HIPAA has returned as a key compliance area. And some providers may be at significant risk because they never adopted HIPAA "security" policies to implement the HIPAA "security" rules.
What am I talking about? Let’s start with a short review of the HIPAA rules. The HIPAA "privacy" rules are what most people think of when you mention HIPAA—they govern the general confidentiality of PHI by regulating how providers use and disclose PHI and by establishing patients’ rights concerning PHI. They require "notices of privacy practices", "business associate agreements", and "minimum necessary" uses and disclosures (among other things).
The "privacy" rules were effective on April 14, 2001, and most providers had two years to comply. Compliance included adopting numerous HIPAA "privacy" policies. In response, throughout the nation, providers worked diligently and adopted HIPAA "privacy" policies. All of that was good....

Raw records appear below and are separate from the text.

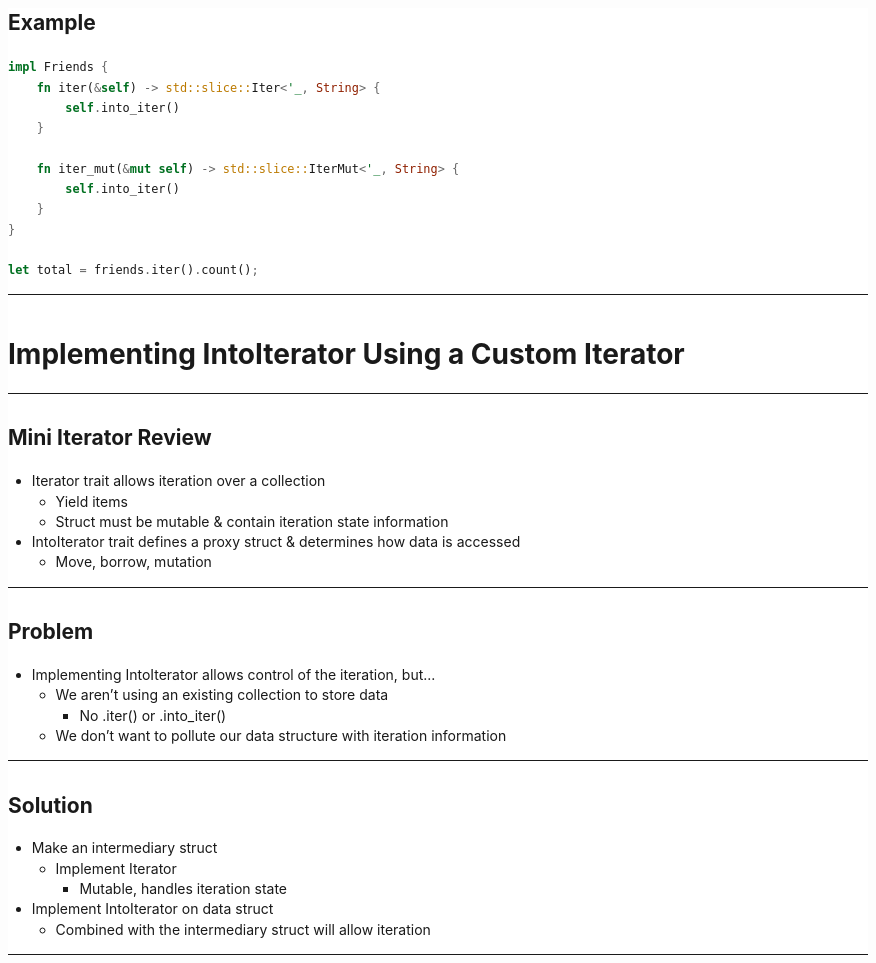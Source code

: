 
## Example

```rust
impl Friends {
    fn iter(&self) -> std::slice::Iter<'_, String> {
        self.into_iter()
    }

    fn iter_mut(&mut self) -> std::slice::IterMut<'_, String> {
        self.into_iter()
    }
}

let total = friends.iter().count();
```

---

# Implementing IntoIterator Using a Custom Iterator

---

## Mini Iterator Review

- Iterator trait allows iteration over a collection
  - Yield items
  - Struct must be mutable & contain iteration state information
- IntoIterator trait defines a proxy struct & determines how data is accessed
  - Move, borrow, mutation

---

## Problem

- Implementing IntoIterator allows control of the iteration, but...
  - We aren’t using an existing collection to store data
    - No .iter() or .into_iter()
  - We don’t want to pollute our data structure with iteration information

---

## Solution

- Make an intermediary struct
  - Implement Iterator
    - Mutable, handles iteration state
- Implement IntoIterator on data struct
  - Combined with the intermediary struct will allow iteration

---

But several years later, along came the HIPAA "security" rules, and a fair number of providers seem to have fallen asleep and not adopted and implemented policies for those rules. Effective April 21, 2003, CMS adopted the HIPAA "security" rules—which address the administrative, physical, and technical safeguards required for protecting the security of electronic PHI. These rules are completely separate and distinct from the "privacy" rules, and providers had to comply with these rules by April 21, 2005.
The "security" rules impose extensive requirements to protect the security of the electronic PHI a provider stores, uses, and transmits. These rules impose over 60 very specific security requirements—including requirements that providers conduct a documented "risk analysis", appoint a security officer, document physical repairs and modifications to the facility (such as doors and locks), have disaster recovery plans, have automatic computer logoffs after a period of inactivity, have procedures for periodically changing user passwords, and have procedures to monitor login attempts.
Moreover, providers must have written policies that implement the numerous security requirements, must document their "risk analysis" (and update it periodically), and must retain a copy of the policies and analysis for at least six years.